Abstract
Over the last 50 years, the survival rates in children with acute lymphoblastic leukemia (ALL) have increased remarkably. The optimal use of antileukemic agents in cooperative group protocols, central nervous system-directed treatment, improvements in supportive care, and recognition of biological, clinical, and treatment response characteristics that predict patients with a higher or a lower risk of treatment failure have improved 5-year event-free survival rates, reaching more than 85%, and 5-year overall survival rates, reaching more than 90%. Consequently, it has become increasingly important to characterize the occurrence of long-term late effects. ALL treatments have been associated with increased risks for adverse outcomes such as late mortality, secondary malignancies, and neurological, cardiac, endocrine, and social/psychological disorders. In recent decades, cooperative groups in Europe and in the United States have provided essential information about the long-term effects of ALL therapy, giving recommendations for screening as well as facilitating new approaches for reducing late-term morbidity and mortality.
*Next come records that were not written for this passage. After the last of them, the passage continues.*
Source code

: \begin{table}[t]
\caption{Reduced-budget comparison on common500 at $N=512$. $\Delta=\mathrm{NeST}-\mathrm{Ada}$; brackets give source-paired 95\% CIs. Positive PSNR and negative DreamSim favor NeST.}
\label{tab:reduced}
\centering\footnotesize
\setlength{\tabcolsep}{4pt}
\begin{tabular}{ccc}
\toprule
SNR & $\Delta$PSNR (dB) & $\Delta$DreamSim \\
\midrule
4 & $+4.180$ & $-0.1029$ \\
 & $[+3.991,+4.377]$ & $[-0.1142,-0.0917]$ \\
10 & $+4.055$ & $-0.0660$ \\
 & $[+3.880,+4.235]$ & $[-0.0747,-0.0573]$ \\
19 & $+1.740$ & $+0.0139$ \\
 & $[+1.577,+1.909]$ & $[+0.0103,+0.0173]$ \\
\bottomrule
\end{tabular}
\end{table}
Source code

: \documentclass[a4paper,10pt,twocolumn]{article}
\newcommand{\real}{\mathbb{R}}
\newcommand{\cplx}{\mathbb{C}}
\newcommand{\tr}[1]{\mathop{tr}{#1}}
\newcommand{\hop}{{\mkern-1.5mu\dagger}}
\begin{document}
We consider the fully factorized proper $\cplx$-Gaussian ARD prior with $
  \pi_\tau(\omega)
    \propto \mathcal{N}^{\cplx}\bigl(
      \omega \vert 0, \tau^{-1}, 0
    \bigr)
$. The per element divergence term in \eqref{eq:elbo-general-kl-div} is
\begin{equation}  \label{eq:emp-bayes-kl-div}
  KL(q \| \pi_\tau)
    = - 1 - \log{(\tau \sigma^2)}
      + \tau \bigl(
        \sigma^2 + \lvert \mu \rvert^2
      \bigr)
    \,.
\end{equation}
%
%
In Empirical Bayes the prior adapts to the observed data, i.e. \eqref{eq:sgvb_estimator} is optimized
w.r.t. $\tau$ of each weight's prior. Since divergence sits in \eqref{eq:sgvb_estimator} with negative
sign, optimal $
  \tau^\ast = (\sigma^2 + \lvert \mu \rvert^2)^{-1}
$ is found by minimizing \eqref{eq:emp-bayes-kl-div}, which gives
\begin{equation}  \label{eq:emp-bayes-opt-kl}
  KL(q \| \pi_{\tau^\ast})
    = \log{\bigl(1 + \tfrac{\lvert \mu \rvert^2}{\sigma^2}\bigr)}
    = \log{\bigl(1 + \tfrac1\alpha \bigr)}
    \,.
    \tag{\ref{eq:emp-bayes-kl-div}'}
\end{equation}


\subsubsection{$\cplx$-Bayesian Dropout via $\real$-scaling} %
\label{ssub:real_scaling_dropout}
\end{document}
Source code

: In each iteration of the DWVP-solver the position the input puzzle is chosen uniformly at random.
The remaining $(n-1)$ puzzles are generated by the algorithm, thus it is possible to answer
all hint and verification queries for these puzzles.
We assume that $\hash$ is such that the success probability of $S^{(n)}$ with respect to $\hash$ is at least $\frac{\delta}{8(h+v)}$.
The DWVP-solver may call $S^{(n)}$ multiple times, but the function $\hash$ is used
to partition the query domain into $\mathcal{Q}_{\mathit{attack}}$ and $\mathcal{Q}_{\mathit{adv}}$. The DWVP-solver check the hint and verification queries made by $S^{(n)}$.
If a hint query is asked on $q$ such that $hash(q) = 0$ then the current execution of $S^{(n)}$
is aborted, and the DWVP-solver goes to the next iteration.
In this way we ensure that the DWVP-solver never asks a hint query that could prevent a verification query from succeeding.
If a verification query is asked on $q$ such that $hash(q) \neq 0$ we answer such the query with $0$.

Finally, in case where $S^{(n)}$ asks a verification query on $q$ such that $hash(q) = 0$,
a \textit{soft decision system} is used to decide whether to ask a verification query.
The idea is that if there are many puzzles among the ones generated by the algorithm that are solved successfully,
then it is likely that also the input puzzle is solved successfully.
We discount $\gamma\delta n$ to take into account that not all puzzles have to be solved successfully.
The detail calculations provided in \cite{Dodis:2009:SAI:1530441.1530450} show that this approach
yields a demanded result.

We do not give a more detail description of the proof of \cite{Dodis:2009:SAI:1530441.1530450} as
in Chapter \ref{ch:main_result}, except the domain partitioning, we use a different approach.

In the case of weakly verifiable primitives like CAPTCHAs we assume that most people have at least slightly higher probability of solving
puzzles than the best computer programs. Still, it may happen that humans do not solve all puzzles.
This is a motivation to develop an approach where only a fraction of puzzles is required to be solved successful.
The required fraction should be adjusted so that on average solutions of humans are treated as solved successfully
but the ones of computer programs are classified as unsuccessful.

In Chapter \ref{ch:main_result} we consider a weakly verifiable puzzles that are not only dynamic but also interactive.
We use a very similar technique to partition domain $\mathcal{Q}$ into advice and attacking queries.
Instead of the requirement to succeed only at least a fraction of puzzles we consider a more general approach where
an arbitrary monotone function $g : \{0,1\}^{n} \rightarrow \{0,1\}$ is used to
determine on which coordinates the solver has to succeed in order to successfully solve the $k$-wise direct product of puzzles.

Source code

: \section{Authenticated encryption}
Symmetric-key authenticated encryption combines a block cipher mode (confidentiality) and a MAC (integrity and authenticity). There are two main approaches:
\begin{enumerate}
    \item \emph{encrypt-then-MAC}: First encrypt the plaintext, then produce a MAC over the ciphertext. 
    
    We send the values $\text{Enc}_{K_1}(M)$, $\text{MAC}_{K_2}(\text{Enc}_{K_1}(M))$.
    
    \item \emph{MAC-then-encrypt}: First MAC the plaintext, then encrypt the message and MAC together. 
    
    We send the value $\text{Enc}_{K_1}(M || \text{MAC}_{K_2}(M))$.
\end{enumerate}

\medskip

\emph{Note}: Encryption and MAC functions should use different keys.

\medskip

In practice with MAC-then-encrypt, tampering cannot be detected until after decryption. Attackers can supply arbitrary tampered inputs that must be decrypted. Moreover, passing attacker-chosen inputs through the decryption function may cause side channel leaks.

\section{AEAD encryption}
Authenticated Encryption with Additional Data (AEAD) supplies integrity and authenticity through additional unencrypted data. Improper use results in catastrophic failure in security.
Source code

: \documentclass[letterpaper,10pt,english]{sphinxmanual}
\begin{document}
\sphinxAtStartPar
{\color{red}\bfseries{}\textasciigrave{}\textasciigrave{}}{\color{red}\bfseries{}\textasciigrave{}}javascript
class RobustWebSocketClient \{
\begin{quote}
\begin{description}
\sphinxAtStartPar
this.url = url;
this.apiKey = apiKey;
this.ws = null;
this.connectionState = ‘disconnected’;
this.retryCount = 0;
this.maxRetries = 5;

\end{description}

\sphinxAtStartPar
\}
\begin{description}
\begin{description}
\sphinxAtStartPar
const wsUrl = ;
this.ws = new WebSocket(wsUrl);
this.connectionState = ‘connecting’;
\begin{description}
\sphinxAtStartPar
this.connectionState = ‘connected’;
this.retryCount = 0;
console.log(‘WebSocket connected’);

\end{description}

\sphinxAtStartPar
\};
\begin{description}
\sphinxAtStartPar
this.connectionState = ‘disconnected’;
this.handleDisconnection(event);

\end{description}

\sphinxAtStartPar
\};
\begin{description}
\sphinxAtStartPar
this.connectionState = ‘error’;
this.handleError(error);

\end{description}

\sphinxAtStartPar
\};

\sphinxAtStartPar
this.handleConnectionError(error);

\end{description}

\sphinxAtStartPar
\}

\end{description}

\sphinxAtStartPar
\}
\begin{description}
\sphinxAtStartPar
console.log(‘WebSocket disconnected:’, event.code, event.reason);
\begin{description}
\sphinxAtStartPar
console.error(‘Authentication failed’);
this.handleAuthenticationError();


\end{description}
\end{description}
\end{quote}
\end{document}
Current frontline protocols continue to examine ways to lower the intensity and amount of therapy to reduce late effects, whereas survivorship studies attempt to predict such adverse effects precisely and develop targeted prevention and treatment strategies.
Highlights
In the last 50 years remarkable success in treating childhood acute lymphoblastic leukemia (ALL) has been achieved through modifications of chemotherapy and radiotherapy within cooperative group trials and improved supportive care [1]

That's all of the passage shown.